## Prompt
Go through the entries and copy every line that has the string "into" in it.

## Records for this task
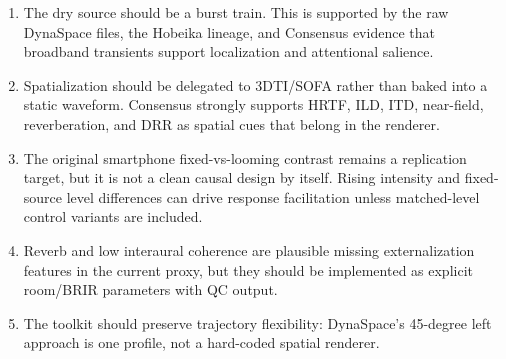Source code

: \begin{enumerate}
  \item The dry source should be a burst train. This is supported by the raw DynaSpace files, the Hobeika lineage, and Consensus evidence that broadband transients support localization and attentional salience.
  \item Spatialization should be delegated to 3DTI/SOFA rather than baked into a static waveform. Consensus strongly supports HRTF, ILD, ITD, near-field, reverberation, and DRR as spatial cues that belong in the renderer.
  \item The original smartphone fixed-vs-looming contrast remains a replication target, but it is not a clean causal design by itself. Rising intensity and fixed-source level differences can drive response facilitation unless matched-level control variants are included.
  \item Reverb and low interaural coherence are plausible missing externalization features in the current proxy, but they should be implemented as explicit room/BRIR parameters with QC output.
  \item The toolkit should preserve trajectory flexibility: DynaSpace's 45-degree left approach is one profile, not a hard-coded spatial renderer.
\end{enumerate}

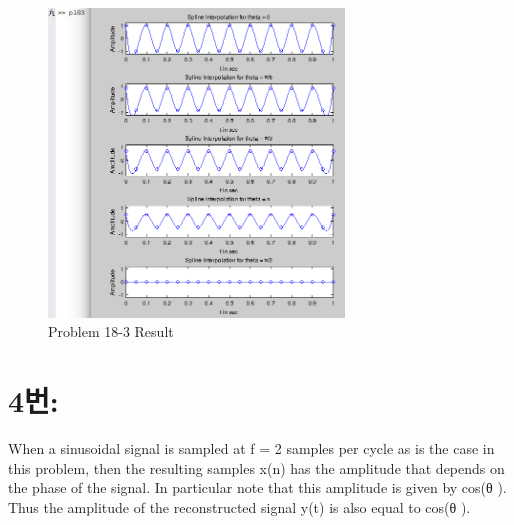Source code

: \documentclass[11pt
  , a4paper
  , article
  , oneside
]{memoir}
\begin{document}
\begin{figure}[h!]
	\centering
	\includegraphics[width=0.7\textwidth,height=0.4\textwidth]{./images/p18-3.png}
	\caption{Problem 18-3 Result}
	\label{fig:Problem 18-3 Result}
\end{figure}

\section{4번: }
When a sinusoidal signal is sampled at f = 2 samples per cycle as is the case in this problem, then the resulting samples x(n) has the amplitude that depends on the phase of the signal. In particular note that this amplitude is given by cos(θ ). Thus the amplitude of the reconstructed signal y(t) is also equal to cos(θ ).
\end{document}
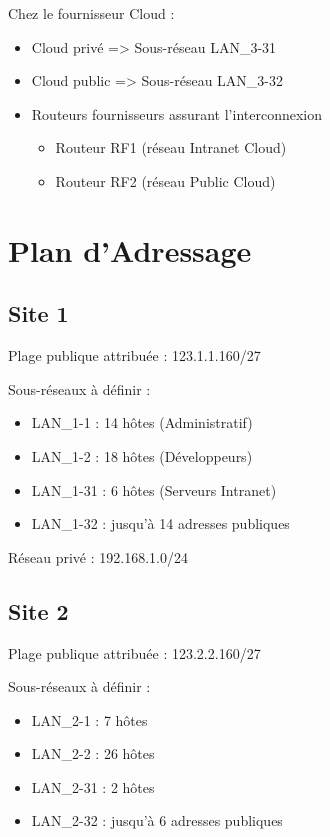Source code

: \documentclass[11pt,a4paper]{article}
\begin{document}
	Chez le fournisseur Cloud :
	
	\begin{itemize}[label=$\bullet$]
		\item Cloud privé => Sous-réseau LAN\_3-31
		\item Cloud public => Sous-réseau LAN\_3-32
		\item Routeurs fournisseurs assurant l'interconnexion
		\begin{itemize}
			\item Routeur RF1 (réseau Intranet Cloud)
			\item Routeur RF2 (réseau Public Cloud)
		\end{itemize}
	\end{itemize}
	
	\section{Plan d’Adressage}
	
	\subsection{Site 1}
	
	Plage publique attribuée : 123.1.1.160/27
	
	Sous-réseaux à définir :
	
	\begin{itemize}
		\item LAN\_1-1 : 14  hôtes (Administratif)
		\item LAN\_1-2 : 18  hôtes (Développeurs)
		\item LAN\_1-31 : 6  hôtes (Serveurs Intranet)
		\item LAN\_1-32 : jusqu’à 14 adresses publiques
	\end{itemize}
	
	Réseau privé : 192.168.1.0/24
		
	\subsection{Site 2}
	
	Plage publique attribuée : 123.2.2.160/27
	
	Sous-réseaux à définir :
	
	\begin{itemize}
		\item LAN\_2-1 : 7  hôtes
		\item LAN\_2-2 : 26  hôtes
		\item LAN\_2-31 : 2 hôtes
		\item LAN\_2-32 : jusqu’à 6 adresses publiques
	\end{itemize}
	
\end{document}
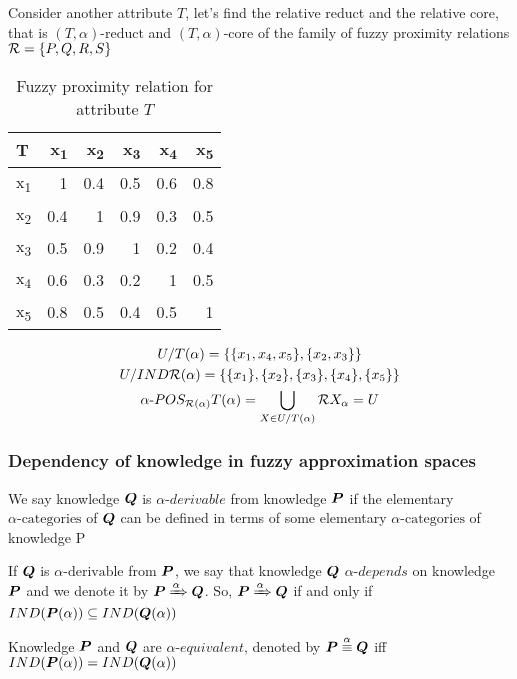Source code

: \documentclass[11pt]{article}
\begin{document}
Consider another attribute \(T\), let's find the relative reduct and the
relative core, that is \((T,\alpha)\text{-reduct}\) and
\((T,\alpha)\text{-core}\) of the family of fuzzy proximity relations 
\(\mathcal{R}=\left\{ P,Q,R,S\right\}\)
\begin{table}[htbp]
\caption{Fuzzy proximity relation for attribute \(T\)}
\centering
\begin{tabular}{lrrrrr}
\hline
T & x\textsubscript{1} & x\textsubscript{2} & x\textsubscript{3} & x\textsubscript{4} & x\textsubscript{5}\\
\hline
x\textsubscript{1} & 1 & 0.4 & 0.5 & 0.6 & 0.8\\
x\textsubscript{2} & 0.4 & 1 & 0.9 & 0.3 & 0.5\\
x\textsubscript{3} & 0.5 & 0.9 & 1 & 0.2 & 0.4\\
x\textsubscript{4} & 0.6 & 0.3 & 0.2 & 1 & 0.5\\
x\textsubscript{5} & 0.8 & 0.5 & 0.4 & 0.5 & 1\\
\hline
\end{tabular}
\end{table}
\begin{gather*}
  U/T(\alpha)=\{\{x_1,x_4,x_5\},\{x_2,x_3\}\}\\
  U/IND\mathcal{R}(\alpha)=\{\{x_1\},\{x_2\},\{x_3\},\{x_4\},\{x_5\}\}\\
  \alpha\text{-}POS_{\mathcal{R}(\alpha)}T(\alpha)=
  \displaystyle\bigcup_{X\in U/T(\alpha)}\mathcal{R} X_\alpha=U
\end{gather*}
\subsubsection{Dependency of knowledge in fuzzy approximation spaces}
\label{sec:orgdce0e1f}
\begin{definition}[]
We say knowledge \(\boldsymbol{Q}\) is \(\alpha\textit{-derivable}\) from knowledge \(\boldsymbol{P}\) if
the elementary \(\alpha\text{-categories}\) of \(\boldsymbol{Q}\) can be defined in terms
of some elementary \(\alpha\text{-categories}\) of knowledge P
\end{definition}
\begin{definition}[]
If \(\boldsymbol{Q}\) is \(\alpha\text{-derivable}\) from \(\boldsymbol{P}\), we say that knowledge \(\boldsymbol{Q}\)
\(\alpha\textit{-depends}\) on knowledge \(\boldsymbol{P}\) and we denote it by
\(\boldsymbol{P}\xRightarrow{\alpha}\boldsymbol{Q}\). So, \(\boldsymbol{P}\xRightarrow{\alpha}\boldsymbol{Q}\) if and only
if \(IND(\boldsymbol{P}(\alpha))\subseteq IND(\boldsymbol{Q}(\alpha))\)
\end{definition}
\begin{definition}[]
Knowledge \(\boldsymbol{P}\) and \(\boldsymbol{Q}\) are \(\alpha\textit{-equivalent}\), denoted by 
\(\boldsymbol{P}\stackrel{\alpha}{\equiv}\boldsymbol{Q}\) iff \(IND(\boldsymbol{P}(\alpha))=IND(\boldsymbol{Q}(\alpha))\)
\end{definition}
\end{document}
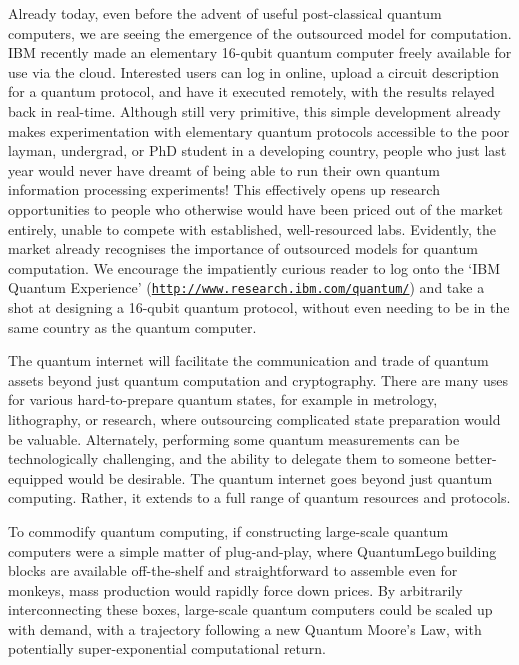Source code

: \documentclass[aps, rmp, twocolumn, amsmath, amssymb, nofootinbib, superscriptaddress, longbibliography, floatfix, table-of-contents, eqsecnum]{revtex4-1}
\begin{document}
Already today, even before the advent of useful post-classical quantum computers, we are seeing the emergence of the outsourced model for computation. IBM recently made an elementary 16-qubit quantum computer freely available for use via the cloud. Interested users can log in online, upload a circuit description for a quantum protocol, and have it executed remotely, with the results relayed back in real-time. Although still very primitive, this simple development already makes experimentation with elementary quantum protocols accessible to the poor layman, undergrad, or PhD student in a developing country, people who just last year would never have dreamt of being able to run their own quantum information processing experiments! This effectively opens up research opportunities to people who otherwise would have been priced out of the market entirely, unable to compete with established, well-resourced labs. Evidently, the market already recognises the importance of outsourced models for quantum computation. We encourage the impatiently curious reader to log onto the `IBM Quantum Experience' (\texttt{\href{http://www.research.ibm.com/quantum/}{http://www.research.ibm.com/quantum/}}) and take a shot at designing a 16-qubit quantum protocol, without even needing to be in the same country as the quantum computer.

The quantum internet will facilitate the communication and trade of quantum assets beyond just quantum computation and cryptography. There are many uses for various hard-to-prepare quantum states, for example in metrology, lithography, or research, where outsourcing complicated state preparation would be valuable. Alternately, performing some quantum measurements can be technologically challenging, and the ability to delegate them to someone better-equipped would be desirable. The quantum internet goes beyond just quantum computing. Rather, it extends to a full range of quantum resources and protocols. 

To commodify quantum computing, if constructing large-scale quantum computers were a simple matter of plug-and-play, where QuantumLego\texttrademark \,building blocks are available off-the-shelf and straightforward to assemble even for monkeys, mass production would rapidly force down prices. By arbitrarily interconnecting these boxes, large-scale quantum computers could be scaled up with demand, with a trajectory following a new Quantum Moore's Law, with potentially super-exponential computational return.
\end{document}
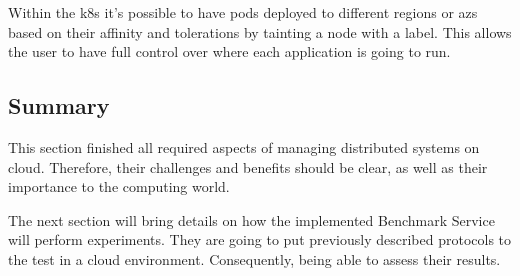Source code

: Within the \gls{k8s} it’s possible to have pods deployed to different regions or \gls{az}s based on their affinity and tolerations by tainting a node with a label. This allows the user to have full control over where each application is going to run.

\subsection{Summary}

This section finished all required aspects of managing distributed systems on cloud. Therefore, their challenges and benefits should be clear, as well as their importance to the computing world.

The next section will bring details on how the implemented Benchmark Service will perform experiments. They are going to put previously described protocols to the test in a cloud environment. Consequently, being able to assess their results.

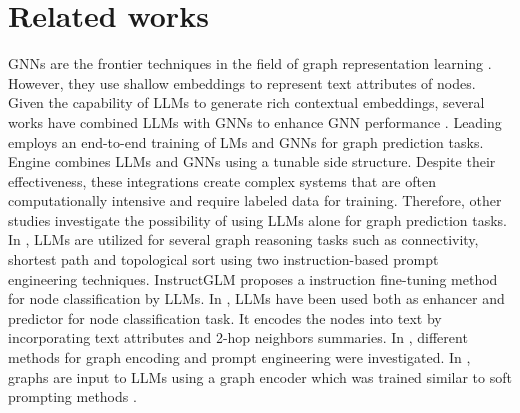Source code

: \section{Related works}
GNNs are the frontier techniques in the field of graph representation learning \cite{zhang2020deep, khoshraftar2024survey}. However, they use shallow embeddings to represent text attributes of nodes. Given the capability of LLMs to generate rich contextual embeddings, several works have combined LLMs with GNNs to enhance GNN performance \cite{he2023harnessing, duan2023frustratingly, yu2023empower, zhu2024efficient,xue2023efficient}. Leading \cite{xue2023efficient} employs an end-to-end training of LMs and GNNs for graph prediction tasks. Engine \cite{zhu2024efficient} combines LLMs and GNNs using a tunable side structure. Despite their effectiveness, these integrations create complex systems that are often computationally intensive and require labeled data for training.
Therefore, other studies investigate the possibility of using LLMs alone for graph prediction tasks. 
In \cite{wang2024can}, LLMs are utilized for several graph reasoning tasks such as connectivity, shortest path and topological sort using two instruction-based prompt engineering techniques. InstructGLM \cite{ye2024language} proposes a instruction fine-tuning method for node classification by LLMs. In \cite{chen2024exploring}, LLMs have been used both as enhancer and predictor for node classification task. It encodes the nodes into text by incorporating text attributes and 2-hop neighbors summaries. In \cite{fatemitalk}, different methods for graph encoding and prompt engineering were investigated. In \cite{perozzi2024let}, graphs are input to LLMs using a graph encoder which was trained similar to soft prompting methods \cite{lester2021power}. 
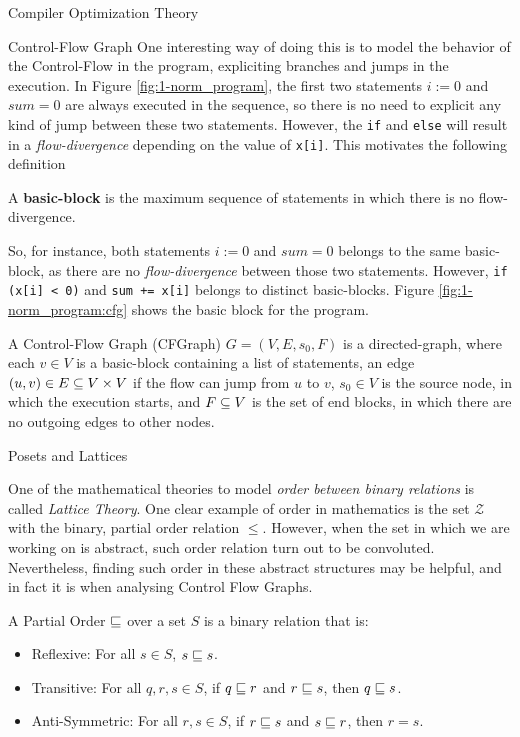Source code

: \begin{section}{Compiler Optimization Theory}
\begin{subsubsection}{Control-Flow Graph}
One interesting way of doing this is to model the behavior of the Control-Flow
in the program, expliciting branches and jumps in the execution. In Figure
\ref{fig:1-norm_program}, the first two statements $i := 0$ and
$\textit{sum} = 0$ are always executed in the sequence, so there is no need to
explicit any kind of jump between these two statements. However, the
\texttt{if} and \texttt{else} will result in a \textit{flow-divergence}
depending on the value of \texttt{x[i]}. This motivates the following
definition
\begin{definition}
A \textbf{basic-block} is the maximum sequence of statements in which there is
no flow-divergence.
\end{definition}

So, for instance, both statements $i := 0$ and $\textit{sum} = 0$ belongs
to the same basic-block, as there are no \textit{flow-divergence} between
those two statements. However, \texttt{if (x[i] < 0)} and \texttt{sum += x[i]}
belongs to distinct basic-blocks. Figure \ref{fig:1-norm_program:cfg} shows
the basic block for the program.

\begin{definition}
	A Control-Flow Graph (CFGraph) $G = (V, E, s_0, F)$ is a directed-graph,
	where each $v \in V$ is a basic-block containing a list of statements,
	an edge $(u, v) \in E \subseteq V \times V$ if the flow can jump from
	$u$ to $v$, $s_0 \in V$ is the source node, in which the execution
	starts, and $F \subseteq V$ is the set of end blocks, in which there
	are no outgoing edges to other nodes.
\end{definition}

\end{subsubsection}

\begin{subsection}{Posets and Lattices}

One of the mathematical theories to model \textit{order between binary relations} is
called \textit{Lattice Theory}. One clear example of order in mathematics
is the set $\mathcal{Z}$ with the binary, partial order relation $\leq$. However,
when the set in which we are working on is abstract, such order relation turn out to be
convoluted. Nevertheless, finding such order in these abstract structures may be
helpful, and in fact it is when analysing Control Flow Graphs.

\begin{definition}
A Partial Order $\sqsubseteq$ over a set $S$ is a binary relation that is:
\begin{itemize}
	\item Reflexive: For all $s \in S$, $s \sqsubseteq s$.
	\item Transitive: For all $q, r, s \in S$, if $q \sqsubseteq r$ and $r \sqsubseteq s$, then
	$q \sqsubseteq s$.
	\item Anti-Symmetric: For all $r, s \in S$, if $r \sqsubseteq s$ and $s \sqsubseteq r$,
	then $r = s$.


\end{itemize}
\end{definition}
\end{subsection}
\end{section}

## Exercise answer
  \item Spatialization should be delegated to 3DTI/SOFA rather than baked into a static waveform. Consensus strongly supports HRTF, ILD, ITD, near-field, reverberation, and DRR as spatial cues that belong in the renderer.
In \cite{wang2024can}, LLMs are utilized for several graph reasoning tasks such as connectivity, shortest path and topological sort using two instruction-based prompt engineering techniques. InstructGLM \cite{ye2024language} proposes a instruction fine-tuning method for node classification by LLMs. In \cite{chen2024exploring}, LLMs have been used both as enhancer and predictor for node classification task. It encodes the nodes into text by incorporating text attributes and 2-hop neighbors summaries. In \cite{fatemitalk}, different methods for graph encoding and prompt engineering were investigated. In \cite{perozzi2024let}, graphs are input to LLMs using a graph encoder which was trained similar to soft prompting methods \cite{lester2021power}. 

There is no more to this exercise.